RECORD EXTRACTS section start

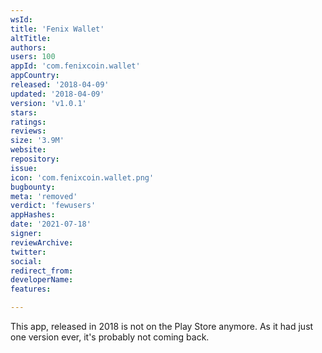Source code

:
 ```yaml
---
wsId: 
title: 'Fenix Wallet'
altTitle: 
authors: 
users: 100
appId: 'com.fenixcoin.wallet'
appCountry: 
released: '2018-04-09'
updated: '2018-04-09'
version: 'v1.0.1'
stars: 
ratings: 
reviews: 
size: '3.9M'
website: 
repository: 
issue: 
icon: 'com.fenixcoin.wallet.png'
bugbounty: 
meta: 'removed'
verdict: 'fewusers'
appHashes: 
date: '2021-07-18'
signer: 
reviewArchive: 
twitter: 
social: 
redirect_from: 
developerName: 
features: 

---
```


This app, released in 2018 is not on the Play Store anymore. As it had just one
version ever, it's probably not coming back.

RECORD EXTRACTS section end

**WHAT TO DO:** I need every line of the data that has the word "released"; please list them.

**ANSWER BELOW:**
released: '2018-04-09'
This app, released in 2018 is not on the Play Store anymore. As it had just one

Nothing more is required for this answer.